Required action
Below are records; how many of their lines contain "컨텍스트에서"? Give the number and no other words.

Raw data
+ + +

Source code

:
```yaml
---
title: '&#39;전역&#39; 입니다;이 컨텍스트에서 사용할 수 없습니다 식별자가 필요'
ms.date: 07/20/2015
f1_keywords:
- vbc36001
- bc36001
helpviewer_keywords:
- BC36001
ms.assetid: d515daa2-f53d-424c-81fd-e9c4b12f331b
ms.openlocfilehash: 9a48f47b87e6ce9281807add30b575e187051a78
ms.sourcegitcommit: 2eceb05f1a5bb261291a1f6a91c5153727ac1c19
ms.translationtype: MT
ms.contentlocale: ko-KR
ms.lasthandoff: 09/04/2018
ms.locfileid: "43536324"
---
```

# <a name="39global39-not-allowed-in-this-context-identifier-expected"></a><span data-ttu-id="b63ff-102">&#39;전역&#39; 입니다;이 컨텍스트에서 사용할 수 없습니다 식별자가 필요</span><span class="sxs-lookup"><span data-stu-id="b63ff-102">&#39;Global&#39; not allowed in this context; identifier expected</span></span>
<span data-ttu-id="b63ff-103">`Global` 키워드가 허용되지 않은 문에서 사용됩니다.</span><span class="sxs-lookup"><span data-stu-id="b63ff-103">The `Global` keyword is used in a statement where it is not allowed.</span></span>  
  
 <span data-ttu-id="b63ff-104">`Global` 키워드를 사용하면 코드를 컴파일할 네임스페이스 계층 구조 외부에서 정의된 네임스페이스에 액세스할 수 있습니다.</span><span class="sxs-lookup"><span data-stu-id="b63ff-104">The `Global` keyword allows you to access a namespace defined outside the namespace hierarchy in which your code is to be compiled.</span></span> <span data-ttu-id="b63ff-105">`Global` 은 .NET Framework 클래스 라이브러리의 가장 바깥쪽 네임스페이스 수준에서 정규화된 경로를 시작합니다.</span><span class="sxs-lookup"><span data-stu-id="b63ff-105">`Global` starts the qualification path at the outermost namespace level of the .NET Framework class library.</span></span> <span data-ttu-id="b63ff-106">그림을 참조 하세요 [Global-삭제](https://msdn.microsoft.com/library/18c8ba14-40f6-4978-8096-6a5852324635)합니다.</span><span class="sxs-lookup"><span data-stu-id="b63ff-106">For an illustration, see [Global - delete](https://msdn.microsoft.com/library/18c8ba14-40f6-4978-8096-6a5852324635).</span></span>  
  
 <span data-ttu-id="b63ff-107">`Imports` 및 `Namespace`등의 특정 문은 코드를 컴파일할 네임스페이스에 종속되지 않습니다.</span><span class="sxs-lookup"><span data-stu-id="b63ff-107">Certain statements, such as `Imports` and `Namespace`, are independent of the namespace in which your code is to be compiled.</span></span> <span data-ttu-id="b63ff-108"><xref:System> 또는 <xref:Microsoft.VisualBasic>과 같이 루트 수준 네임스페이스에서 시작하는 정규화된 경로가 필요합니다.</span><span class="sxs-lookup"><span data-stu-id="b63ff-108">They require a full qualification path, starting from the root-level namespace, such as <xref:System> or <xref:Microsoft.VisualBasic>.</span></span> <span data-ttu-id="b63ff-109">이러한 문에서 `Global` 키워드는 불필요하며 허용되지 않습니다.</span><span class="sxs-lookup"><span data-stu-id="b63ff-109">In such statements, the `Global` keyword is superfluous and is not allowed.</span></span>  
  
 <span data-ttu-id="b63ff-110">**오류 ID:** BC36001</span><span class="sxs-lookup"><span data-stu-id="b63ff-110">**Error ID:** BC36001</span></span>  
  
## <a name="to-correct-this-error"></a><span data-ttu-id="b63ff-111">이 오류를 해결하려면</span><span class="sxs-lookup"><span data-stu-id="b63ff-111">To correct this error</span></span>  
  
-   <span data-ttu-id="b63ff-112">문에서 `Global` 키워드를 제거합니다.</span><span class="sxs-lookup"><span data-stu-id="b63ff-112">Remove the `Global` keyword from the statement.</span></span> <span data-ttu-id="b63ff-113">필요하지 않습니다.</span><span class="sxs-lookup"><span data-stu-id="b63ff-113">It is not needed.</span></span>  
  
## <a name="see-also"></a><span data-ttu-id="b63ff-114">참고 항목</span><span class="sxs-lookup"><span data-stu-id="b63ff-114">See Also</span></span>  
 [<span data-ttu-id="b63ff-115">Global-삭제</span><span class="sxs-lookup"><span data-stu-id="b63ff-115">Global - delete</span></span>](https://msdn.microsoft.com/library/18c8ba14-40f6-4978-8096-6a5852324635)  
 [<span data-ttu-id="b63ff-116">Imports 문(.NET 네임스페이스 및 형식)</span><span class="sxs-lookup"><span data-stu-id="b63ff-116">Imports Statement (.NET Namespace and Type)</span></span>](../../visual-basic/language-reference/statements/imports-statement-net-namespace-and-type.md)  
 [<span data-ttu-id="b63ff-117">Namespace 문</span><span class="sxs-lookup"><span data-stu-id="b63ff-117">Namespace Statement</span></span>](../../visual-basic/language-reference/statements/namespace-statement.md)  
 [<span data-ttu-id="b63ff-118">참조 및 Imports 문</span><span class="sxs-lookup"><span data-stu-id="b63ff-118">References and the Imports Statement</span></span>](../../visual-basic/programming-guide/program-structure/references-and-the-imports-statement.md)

+ + +

Exercise solution
2